DataScience Workbook / 02. Introduction to the Command Line / 3. Useful Text Manipulation Programs / 3.3 AWK – advanced text processing


Awk can be a powerful general-purpose scripting language to perform advanced text processing. It is a command-line tool and is particularly useful for working with structured data, such as tables or files with columns of data separated by delimiters. To understand awk more, let us create a file marksheet.txt.

In the command below, we are creating a new file named marksheet.txt and entering some data into it using the cat command.

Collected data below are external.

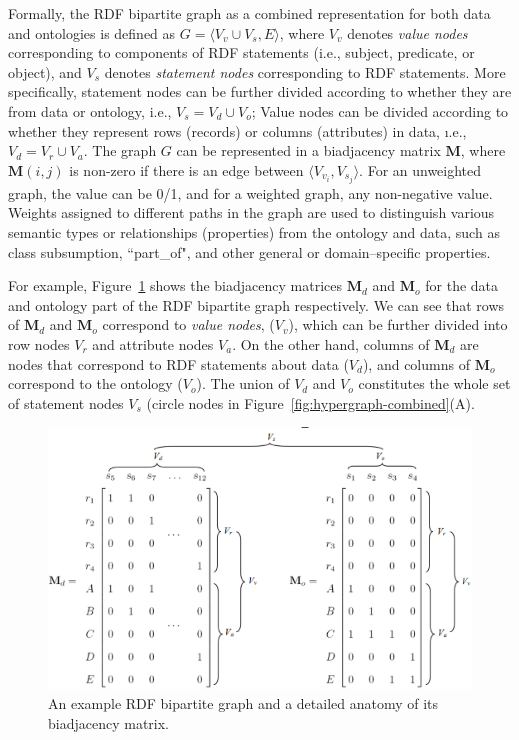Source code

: Formally, the RDF bipartite graph as a combined representation for both data and ontologies is defined as $G=\langle V_v \cup V_s, E \rangle$, where $V_v$ denotes \emph{value nodes} corresponding to components of RDF statements (i.e., subject, predicate, or object), and $V_s$ denotes \emph{statement nodes} corresponding to RDF statements. More specifically, statement nodes can be further divided according to whether they are from data or ontology, i.e., $V_s=V_d \cup V_o$; Value nodes can be divided according to whether they represent rows (records) or columns (attributes) in data, \i.e., $V_d=V_r \cup V_a$. The graph $G$ can be represented in a biadjacency matrix $\mathbf{M}$, where $\mathbf{M}(i,j)$ is non-zero if there is an edge between $\langle V_{v_i}, V_{s_j} \rangle$. For an unweighted graph, the value can be 0/1, and for a weighted graph, any non-negative value. Weights assigned to different paths in the graph are used to distinguish various semantic types or relationships (properties) from the ontology and data, such as class subsumption, ``part\_of", and other general or domain--specific properties.
 
For example, Figure~\ref{fig:biadjacency-matrices} shows the biadjacency matrices $\mathbf{M}_d$ and $\mathbf{M}_o$ for the data and ontology part of the RDF bipartite graph respectively. We can see that rows of $\mathbf{M}_d$ and $\mathbf{M}_o$ correspond to \emph{value nodes}, ($V_v$), which can be further divided into row nodes $V_r$ and attribute nodes $V_a$. On the other hand, columns of $\mathbf{M}_d$ are nodes that correspond to RDF statements about data ($V_d$), and columns of $\mathbf{M}_o$ correspond to the ontology ($V_o$). The union of $V_d$ and $V_o$ constitutes the whole set of statement nodes $V_s$ (circle nodes in Figure~\ref{fig:hypergraph-combined}(A).

\begin{figure}[h!t]
\begin{center}
\includegraphics[width=.7\textwidth]{fig/biadjacency-matrices.eps}
\end{center}
\caption[An example RDF bipartite graph and a detailed anatomy of\protect\newline its biadjacency matrix]{\label{fig:biadjacency-matrices} An example RDF bipartite graph and a detailed anatomy of its biadjacency matrix.}
\end{figure}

The command cat > marksheet.txt below is used to create a file named marksheet.txt. When this command is executed, the shell waits for input from the user. Here, we can then enter the data line by line, pressing Enter/return key after each line. In this example, we are entering four lines of data along with one empty line. The fourth line is empty.

$ cat > marksheet.txt
Allan Lamb 78
Graeme Hick 56
David Gower 83

Graham Gooch 43

After entering Graham Gooch 43, press the Enter/return key and then enter Ctrl-C to return to the $ terminal prompt. We can now see what the marksheet.txt file holds:

$ cat marksheet.txt
Allan Lamb 78
Graeme Hick 56
David Gower 83

Graham Gooch 43

cat-like (Default) behavior of Awk:

$ awk '{print}' marksheet.txt
Allan Lamb 78
Graeme Hick 56
David Gower 83

Graham Gooch 43

The file marksheet.txt has five lines including an empty line. Each line is a record. Each record is split into fields (separated by whitespace character, which is the default behavior). Each field can be accessed by the $ sign followed by a number denoting the field. In the example below, each record has three words separated by a single space character. We can access the first and third fields of the file by,

$ awk '{print $1,$3}' marksheet.txt
Allan 78
Graeme 56
David 83

Graham 43

The first field (First name) and the third field (Marks scored) are returned. The empty line is also returned as it is also a record.

grep-like Awk

$ awk '/G/ {print}' marksheet.txt
Graeme Hick 56
David Gower 83
Graham Gooch 43

There are three records with the letter G. Now if we needed all Gs in the beginning of a record or line, then we might do:

awk '/^G/ {print}' marksheet.txt
Graeme Hick 56
Graham Gooch 43

There are just two records in this case.

Doing Arithmetic

Let us get the average marks scored by the candidates. For that we do:

$ awk '{sum+=$3} END {print sum}' marksheet.txt

We can get the average scores by:

$ awk '{sum+=$3} END {print sum/NR}' marksheet.txt

There are a couple of things to notice. One, the introduction of a new variable NR; and two, the output is incorrect. The average should be 65 and not 52. The NR command stores the number of current records, which in our example is five, including the empty line and thus explains the error in the output. To remove the empty line:

$ awk NF marksheet.txt > marksheet2.txt

The NF variable contains the number of fields in a line and is positive when the line is non-empty and prints it. Awk does nothing when the line is empty.

$ cat marksheet2.txt
Allan Lamb 78
Graeme Hick 56
David Gower 83
Graham Gooch 43


$ awk '{sum+=$3} END {print sum/NR}' marksheet2.txt

Sometimes the field separator could be a tab character. So, when we do

$ awk 'OFS="," {print $1, $2, $3}' marksheet2.txt > marksheet3.csv

we use OFS to set the output field separator to be a tab character. Looking at marksheet3.tsv, where tsv is tab separated value,

$ cat marksheet3.csv

So, doing

$ awk '{print $1}' marksheet3.csv

returns no output. That is because the default separator is a blank space. To set the field separator on the command line, we do

$ awk -F ',' '{print $1}' marksheet3.csv

Built-In Variables In Awk

FS: FS command contains the field separator character which is used to divide fields on the input line. The default is “white space”, meaning space and tab characters. FS can be reassigned to another character (typically in BEGIN) to change the field separator.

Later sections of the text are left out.